**EXERCISE OBJECTIVE**
Images aside, return all the entries exactly.

**DATA UNDER STUDY**
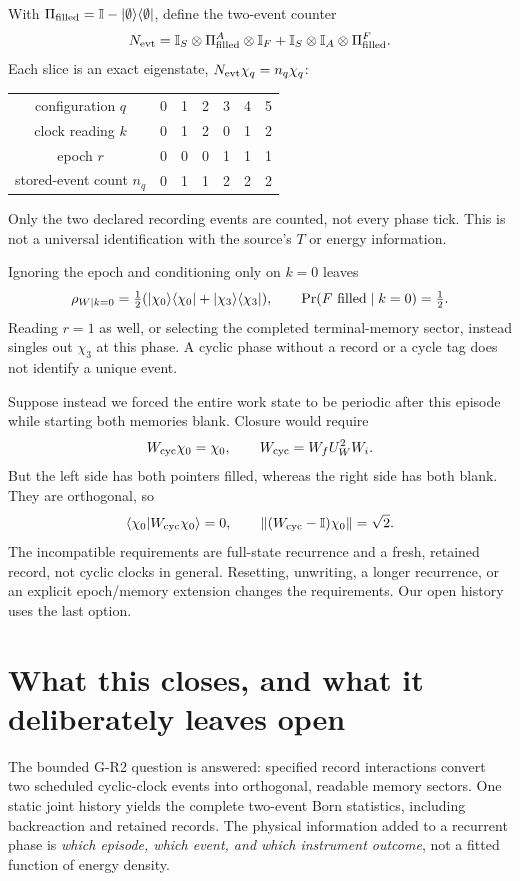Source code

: \documentclass[11pt,a4paper]{article}
\newcommand{\id}{\mathbb I}
\newcommand{\ket}[1]{|#1\rangle}
\newcommand{\bra}[1]{\langle#1|}
\newcommand{\pr}[1]{\ket{#1}\bra{#1}}
\begin{document}
With $\Pi_{\rm filled}=\id-\pr\emptyset$, define the two-event counter
\begin{equation}
 N_{\rm evt}=\id_S\otimes\Pi_{\rm filled}^A\otimes\id_F
            +\id_S\otimes\id_A\otimes\Pi_{\rm filled}^F .
\end{equation}
Each slice is an exact eigenstate, $N_{\rm evt}\chi_q=n_q\chi_q$:
\begin{center}
\begin{tabular}{c*{6}{c}}
\toprule
configuration $q$&0&1&2&3&4&5\\
clock reading $k$&0&1&2&0&1&2\\
epoch $r$&0&0&0&1&1&1\\
stored-event count $n_q$&0&1&1&2&2&2\\
\bottomrule
\end{tabular}
\end{center}
Only the two declared recording events are counted, not every phase
tick. This is not a universal identification with the source's $T$
or energy information.

Ignoring the epoch and conditioning only on $k=0$ leaves
\begin{equation}
 \rho_{W\mid k=0}=\tfrac12
     (\pr{\chi_0}+\pr{\chi_3}),\qquad
 \Pr(F\ {\rm filled}\mid k=0)=\tfrac12 .
\end{equation}
Reading $r=1$ as well, or selecting the completed terminal-memory
sector, instead singles out $\chi_3$ at this phase. A cyclic phase
without a record or a cycle tag does not identify a unique event.

Suppose instead we forced the entire work state to be periodic after
this episode while starting both memories blank. Closure would require
\begin{equation}
 W_{\rm cyc}\chi_0=\chi_0,\qquad W_{\rm cyc}=W_fU_W^2W_i .
\end{equation}
But the left side has both pointers filled, whereas the right side has
both blank. They are orthogonal, so
\begin{equation}
 \langle\chi_0|W_{\rm cyc}\chi_0\rangle=0,\qquad
 \|(W_{\rm cyc}-\id)\chi_0\|=\sqrt2 .
\end{equation}
The incompatible requirements are full-state recurrence and a fresh,
retained record, not cyclic clocks in general. Resetting, unwriting,
a longer recurrence, or an explicit epoch/memory extension changes
the requirements. Our open history uses the last option.

\newpage
\section{What this closes, and what it deliberately leaves open}
The bounded G-R2 question is answered: specified record interactions
convert two scheduled cyclic-clock events into orthogonal, readable
memory sectors. One static joint history yields the complete
two-event Born statistics, including backreaction and retained records.
The physical information added to a recurrent phase is
\emph{which episode, which event, and which instrument outcome},
not a fitted function of energy density.
\end{document}
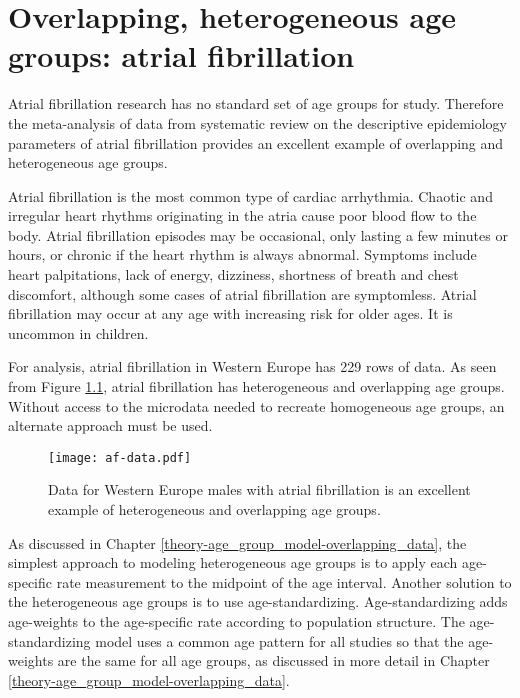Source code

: \chapter{Overlapping, heterogeneous age groups: atrial fibrillation}
\label{applications-age_groups}

Atrial fibrillation research has no standard set of age groups for
study.  Therefore the meta-analysis of data from systematic review on
the descriptive epidemiology parameters of atrial fibrillation
provides an excellent example of overlapping and heterogeneous age
groups.

Atrial fibrillation is the most common type of cardiac arrhythmia.
Chaotic and irregular heart rhythms originating in the atria cause
poor blood flow to the body.  Atrial fibrillation episodes may be
occasional, only lasting a few minutes or hours, or chronic if the
heart rhythm is always abnormal.  Symptoms include heart palpitations,
lack of energy, dizziness, shortness of breath and chest discomfort,
although some cases of atrial fibrillation are symptomless.  Atrial
fibrillation may occur at any age with increasing risk for older ages.
It is uncommon in children. \cite{rich_epidemiology_2009,
  rho_asymptomoatic_2005, american_acc_2006, radford_atiral_1977}

For analysis, atrial fibrillation in Western Europe has 229 rows of
data.  As seen from Figure \ref{fig:app-af data}, atrial fibrillation
has heterogeneous and overlapping age groups.  Without access to the
microdata needed to recreate homogeneous age groups, an alternate
approach must be used.  

    \begin{figure}[h]
        \begin{center}
            \texttt{[image: af-data.pdf]}
            \caption{Data for Western Europe males with atrial
              fibrillation is an excellent example of heterogeneous
              and overlapping age groups.}
            \label{fig:app-af data}
        \end{center}
    \end{figure}

As discussed in Chapter \ref{theory-age_group_model-overlapping_data},
the simplest approach to modeling heterogeneous age groups is to apply
each age-specific rate measurement to the midpoint of the age interval.  
Another solution to the heterogeneous age groups is to use age-standardizing.
Age-standardizing adds age-weights to the age-specific rate according
to population structure.  The age-standardizing model uses a common
age pattern for all studies so that the age-weights are the same for
all age groups, as discussed in more detail in Chapter
\ref{theory-age_group_model-overlapping_data}.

**SOLUTION**
Source code

: \documentclass[11pt,a4paper]{article}
\newcommand{\id}{\mathbb I}
\newcommand{\ket}[1]{|#1\rangle}
\newcommand{\bra}[1]{\langle#1|}
\newcommand{\pr}[1]{\ket{#1}\bra{#1}}
\begin{document}
With $\Pi_{\rm filled}=\id-\pr\emptyset$, define the two-event counter
\begin{equation}
 N_{\rm evt}=\id_S\otimes\Pi_{\rm filled}^A\otimes\id_F
            +\id_S\otimes\id_A\otimes\Pi_{\rm filled}^F .
\end{equation}
Each slice is an exact eigenstate, $N_{\rm evt}\chi_q=n_q\chi_q$:
\begin{center}
\begin{tabular}{c*{6}{c}}
\toprule
configuration $q$&0&1&2&3&4&5\\
clock reading $k$&0&1&2&0&1&2\\
epoch $r$&0&0&0&1&1&1\\
stored-event count $n_q$&0&1&1&2&2&2\\
\bottomrule
\end{tabular}
\end{center}
Only the two declared recording events are counted, not every phase
tick. This is not a universal identification with the source's $T$
or energy information.

Ignoring the epoch and conditioning only on $k=0$ leaves
\begin{equation}
 \rho_{W\mid k=0}=\tfrac12
     (\pr{\chi_0}+\pr{\chi_3}),\qquad
 \Pr(F\ {\rm filled}\mid k=0)=\tfrac12 .
\end{equation}
Reading $r=1$ as well, or selecting the completed terminal-memory
sector, instead singles out $\chi_3$ at this phase. A cyclic phase
without a record or a cycle tag does not identify a unique event.

Suppose instead we forced the entire work state to be periodic after
this episode while starting both memories blank. Closure would require
\begin{equation}
 W_{\rm cyc}\chi_0=\chi_0,\qquad W_{\rm cyc}=W_fU_W^2W_i .
\end{equation}
But the left side has both pointers filled, whereas the right side has
both blank. They are orthogonal, so
\begin{equation}
 \langle\chi_0|W_{\rm cyc}\chi_0\rangle=0,\qquad
 \|(W_{\rm cyc}-\id)\chi_0\|=\sqrt2 .
\end{equation}
The incompatible requirements are full-state recurrence and a fresh,
retained record, not cyclic clocks in general. Resetting, unwriting,
a longer recurrence, or an explicit epoch/memory extension changes
the requirements. Our open history uses the last option.

\newpage
\section{What this closes, and what it deliberately leaves open}
The bounded G-R2 question is answered: specified record interactions
convert two scheduled cyclic-clock events into orthogonal, readable
memory sectors. One static joint history yields the complete
two-event Born statistics, including backreaction and retained records.
The physical information added to a recurrent phase is
\emph{which episode, which event, and which instrument outcome},
not a fitted function of energy density.
\end{document}
Source code

: \chapter{Overlapping, heterogeneous age groups: atrial fibrillation}
\label{applications-age_groups}

Atrial fibrillation research has no standard set of age groups for
study.  Therefore the meta-analysis of data from systematic review on
the descriptive epidemiology parameters of atrial fibrillation
provides an excellent example of overlapping and heterogeneous age
groups.

Atrial fibrillation is the most common type of cardiac arrhythmia.
Chaotic and irregular heart rhythms originating in the atria cause
poor blood flow to the body.  Atrial fibrillation episodes may be
occasional, only lasting a few minutes or hours, or chronic if the
heart rhythm is always abnormal.  Symptoms include heart palpitations,
lack of energy, dizziness, shortness of breath and chest discomfort,
although some cases of atrial fibrillation are symptomless.  Atrial
fibrillation may occur at any age with increasing risk for older ages.
It is uncommon in children. \cite{rich_epidemiology_2009,
  rho_asymptomoatic_2005, american_acc_2006, radford_atiral_1977}

For analysis, atrial fibrillation in Western Europe has 229 rows of
data.  As seen from Figure \ref{fig:app-af data}, atrial fibrillation
has heterogeneous and overlapping age groups.  Without access to the
microdata needed to recreate homogeneous age groups, an alternate
approach must be used.  

    \begin{figure}[h]
        \begin{center}
            \texttt{[image: af-data.pdf]}
            \caption{Data for Western Europe males with atrial
              fibrillation is an excellent example of heterogeneous
              and overlapping age groups.}
            \label{fig:app-af data}
        \end{center}
    \end{figure}

As discussed in Chapter \ref{theory-age_group_model-overlapping_data},
the simplest approach to modeling heterogeneous age groups is to apply
each age-specific rate measurement to the midpoint of the age interval.  
Another solution to the heterogeneous age groups is to use age-standardizing.
Age-standardizing adds age-weights to the age-specific rate according
to population structure.  The age-standardizing model uses a common
age pattern for all studies so that the age-weights are the same for
all age groups, as discussed in more detail in Chapter
\ref{theory-age_group_model-overlapping_data}.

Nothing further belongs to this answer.